What needs to be done: Go through the entries below from the first line and transcribe each one exactly, ending with the line that contains "# SharePoint Connector".

Collected data:
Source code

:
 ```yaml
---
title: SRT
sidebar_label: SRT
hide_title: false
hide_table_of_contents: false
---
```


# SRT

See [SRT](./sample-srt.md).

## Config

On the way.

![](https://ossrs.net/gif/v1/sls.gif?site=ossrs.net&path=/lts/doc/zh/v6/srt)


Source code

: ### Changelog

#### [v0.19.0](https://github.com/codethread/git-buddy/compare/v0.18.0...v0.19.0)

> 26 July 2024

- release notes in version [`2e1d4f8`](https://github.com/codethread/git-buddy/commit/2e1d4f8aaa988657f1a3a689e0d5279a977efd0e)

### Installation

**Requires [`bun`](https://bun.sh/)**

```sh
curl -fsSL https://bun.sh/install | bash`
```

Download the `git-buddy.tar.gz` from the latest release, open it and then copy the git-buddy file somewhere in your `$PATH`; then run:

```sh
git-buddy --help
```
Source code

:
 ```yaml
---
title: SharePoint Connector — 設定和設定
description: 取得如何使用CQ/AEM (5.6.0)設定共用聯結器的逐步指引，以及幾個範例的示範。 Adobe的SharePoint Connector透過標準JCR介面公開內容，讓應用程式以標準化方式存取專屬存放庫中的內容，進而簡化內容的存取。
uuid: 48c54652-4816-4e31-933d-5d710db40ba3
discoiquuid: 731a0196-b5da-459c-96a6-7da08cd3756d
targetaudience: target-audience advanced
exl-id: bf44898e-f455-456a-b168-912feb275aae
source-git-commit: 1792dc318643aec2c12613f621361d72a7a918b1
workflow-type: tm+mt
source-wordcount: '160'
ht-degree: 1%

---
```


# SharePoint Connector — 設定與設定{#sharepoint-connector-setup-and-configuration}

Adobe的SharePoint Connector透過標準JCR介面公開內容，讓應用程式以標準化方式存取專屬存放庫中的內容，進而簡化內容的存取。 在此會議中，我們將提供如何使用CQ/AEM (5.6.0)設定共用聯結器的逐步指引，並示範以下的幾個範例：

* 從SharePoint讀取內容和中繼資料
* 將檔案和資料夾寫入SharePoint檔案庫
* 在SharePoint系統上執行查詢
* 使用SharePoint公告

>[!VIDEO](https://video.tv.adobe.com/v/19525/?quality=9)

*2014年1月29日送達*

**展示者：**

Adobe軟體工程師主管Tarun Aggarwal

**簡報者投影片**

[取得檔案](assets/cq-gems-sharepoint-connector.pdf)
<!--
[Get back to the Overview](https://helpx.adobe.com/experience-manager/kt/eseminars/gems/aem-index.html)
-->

Completed exercise:
Source code

:
 ```yaml
---
title: SRT
sidebar_label: SRT
hide_title: false
hide_table_of_contents: false
---
```


# SRT

See [SRT](./sample-srt.md).

## Config

On the way.

![](https://ossrs.net/gif/v1/sls.gif?site=ossrs.net&path=/lts/doc/zh/v6/srt)


Source code

: ### Changelog

#### [v0.19.0](https://github.com/codethread/git-buddy/compare/v0.18.0...v0.19.0)

> 26 July 2024

- release notes in version [`2e1d4f8`](https://github.com/codethread/git-buddy/commit/2e1d4f8aaa988657f1a3a689e0d5279a977efd0e)

### Installation

**Requires [`bun`](https://bun.sh/)**

```sh
curl -fsSL https://bun.sh/install | bash`
```

Download the `git-buddy.tar.gz` from the latest release, open it and then copy the git-buddy file somewhere in your `$PATH`; then run:

```sh
git-buddy --help
```
Source code

:
 ```yaml
---
title: SharePoint Connector — 設定和設定
description: 取得如何使用CQ/AEM (5.6.0)設定共用聯結器的逐步指引，以及幾個範例的示範。 Adobe的SharePoint Connector透過標準JCR介面公開內容，讓應用程式以標準化方式存取專屬存放庫中的內容，進而簡化內容的存取。
uuid: 48c54652-4816-4e31-933d-5d710db40ba3
discoiquuid: 731a0196-b5da-459c-96a6-7da08cd3756d
targetaudience: target-audience advanced
exl-id: bf44898e-f455-456a-b168-912feb275aae
source-git-commit: 1792dc318643aec2c12613f621361d72a7a918b1
workflow-type: tm+mt
source-wordcount: '160'
ht-degree: 1%

---
```


# SharePoint Connector — 設定與設定{#sharepoint-connector-setup-and-configuration}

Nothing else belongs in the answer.